Bokeh is a powerful Python library for creating interactive visualizations for the web. It provides a wide range of tools and features to create stunning and engaging plots. One of the key aspects of creating visually appealing plots is selecting the right colors for your visualizations. In this blog post, we will explore how to leverage the color palettes provided by Bokeh to enhance your plots.

What is a color palette?

A color palette is a collection of colors that are visually harmonious and can be used together in a design or visualization. Color palettes can be monochromatic (shades of a single color), complementary (opposite colors on the color wheel), analogous (adjacent colors on the color wheel), or any combination thereof.

Bokeh provides a variety of built-in color palettes that you can use to customize the colors in your plots.

Using color palettes in Bokeh

To demonstrate how to use color palettes in Bokeh, let’s create a simple bar plot. We will use the Viridis color palette, which consists of a range of vibrant colors that are visually appealing and distinguishable.

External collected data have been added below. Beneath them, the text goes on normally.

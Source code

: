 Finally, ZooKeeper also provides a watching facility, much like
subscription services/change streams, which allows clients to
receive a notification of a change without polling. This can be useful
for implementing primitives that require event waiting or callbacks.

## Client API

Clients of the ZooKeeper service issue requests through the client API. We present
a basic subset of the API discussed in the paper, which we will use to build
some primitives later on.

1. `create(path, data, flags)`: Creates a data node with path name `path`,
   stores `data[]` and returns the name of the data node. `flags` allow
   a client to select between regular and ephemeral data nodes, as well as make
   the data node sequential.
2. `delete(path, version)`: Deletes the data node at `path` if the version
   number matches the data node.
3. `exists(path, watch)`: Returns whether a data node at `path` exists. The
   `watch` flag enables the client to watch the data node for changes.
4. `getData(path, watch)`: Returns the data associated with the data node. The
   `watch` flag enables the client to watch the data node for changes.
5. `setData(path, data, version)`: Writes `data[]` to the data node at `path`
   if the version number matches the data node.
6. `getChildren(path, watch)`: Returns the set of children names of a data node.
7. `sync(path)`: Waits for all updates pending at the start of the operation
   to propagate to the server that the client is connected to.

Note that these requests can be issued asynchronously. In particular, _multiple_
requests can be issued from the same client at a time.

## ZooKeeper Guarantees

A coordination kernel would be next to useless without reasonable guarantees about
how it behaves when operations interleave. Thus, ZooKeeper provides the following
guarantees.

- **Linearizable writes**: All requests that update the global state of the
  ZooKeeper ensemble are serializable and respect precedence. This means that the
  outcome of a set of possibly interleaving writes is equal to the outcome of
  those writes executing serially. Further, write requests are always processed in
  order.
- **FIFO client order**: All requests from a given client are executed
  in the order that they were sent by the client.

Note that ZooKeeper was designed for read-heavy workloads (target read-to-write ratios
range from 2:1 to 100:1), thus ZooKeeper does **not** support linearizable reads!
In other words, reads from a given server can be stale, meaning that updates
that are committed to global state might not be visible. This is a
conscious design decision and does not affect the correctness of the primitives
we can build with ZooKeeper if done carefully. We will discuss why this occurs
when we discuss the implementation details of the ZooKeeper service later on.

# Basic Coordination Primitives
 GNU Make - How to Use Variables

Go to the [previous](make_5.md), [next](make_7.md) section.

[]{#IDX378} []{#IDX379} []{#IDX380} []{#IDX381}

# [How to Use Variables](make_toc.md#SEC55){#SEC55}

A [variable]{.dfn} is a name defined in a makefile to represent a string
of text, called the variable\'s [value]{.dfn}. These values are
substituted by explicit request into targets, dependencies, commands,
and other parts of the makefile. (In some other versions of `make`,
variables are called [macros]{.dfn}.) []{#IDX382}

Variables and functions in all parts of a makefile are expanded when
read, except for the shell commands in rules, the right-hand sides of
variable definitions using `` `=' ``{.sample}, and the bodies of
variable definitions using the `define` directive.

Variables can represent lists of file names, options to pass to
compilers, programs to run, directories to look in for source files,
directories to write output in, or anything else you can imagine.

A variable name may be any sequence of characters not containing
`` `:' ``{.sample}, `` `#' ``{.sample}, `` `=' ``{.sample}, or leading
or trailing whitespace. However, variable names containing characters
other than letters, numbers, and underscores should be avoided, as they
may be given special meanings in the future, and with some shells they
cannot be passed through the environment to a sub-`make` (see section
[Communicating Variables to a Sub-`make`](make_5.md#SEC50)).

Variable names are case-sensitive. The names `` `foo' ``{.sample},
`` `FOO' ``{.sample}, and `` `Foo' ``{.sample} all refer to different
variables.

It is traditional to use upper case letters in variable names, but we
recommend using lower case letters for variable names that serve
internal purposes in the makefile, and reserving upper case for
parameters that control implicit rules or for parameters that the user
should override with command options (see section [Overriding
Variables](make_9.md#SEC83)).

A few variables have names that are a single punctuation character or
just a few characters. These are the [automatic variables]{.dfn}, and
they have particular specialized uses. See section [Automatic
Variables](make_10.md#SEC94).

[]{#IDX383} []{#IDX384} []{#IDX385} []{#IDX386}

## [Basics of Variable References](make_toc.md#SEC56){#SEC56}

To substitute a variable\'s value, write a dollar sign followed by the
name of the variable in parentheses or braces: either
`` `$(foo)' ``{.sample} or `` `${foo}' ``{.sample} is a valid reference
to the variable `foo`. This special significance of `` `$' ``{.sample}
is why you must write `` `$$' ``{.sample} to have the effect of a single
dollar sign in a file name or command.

from bokeh.io import output_file, show
from bokeh.plotting import figure
from bokeh.palettes import Viridis

# Create a list of data
data = [10, 20, 30, 40, 50]

# Create a color palette
colors = Viridis[5]

# Create a figure
p = figure(x_range=['A', 'B', 'C', 'D', 'E'], plot_height=400, title="My Bar Plot")

# Add bars to the figure
p.vbar(x=['A', 'B', 'C', 'D', 'E'], top=data, width=0.9,
       color=colors)

# Save the plot to an HTML file
output_file("bar_plot.html")

# Show the plot
show(p)

In the above code, we import the necessary modules and functions from Bokeh. We define a list of data, data, which represents the heights of the bars in our bar plot. We then create the colors variable by accessing the Viridis color palette, which is a list of colors. This palette has 5 colors, corresponding to the 5 bars in our plot.

We create a figure object and pass the x_range parameter to define the x-axis categories. We also specify the plot_height and title of the plot. Next, we add the bars to the figure using the vbar function and pass the color parameter to set the colors of the bars.

Finally, we save the plot to an HTML file and display it using the show function.

Exploring more color palettes

Bokeh provides a rich collection of color palettes that you can use in your plots. Some of the popular ones include:

You can explore these color palettes and more in the Bokeh documentation.

Conclusion

Color palettes play a vital role in creating visually appealing and informative plots. Bokeh provides a wide range of color palettes that you can easily integrate into your Python code to enhance your visualizations. By leveraging these color palettes, you can create stunning and engaging plots that effectively communicate your data. So, go ahead and start exploring the world of color palettes in Bokeh to take your data visualizations to the next level.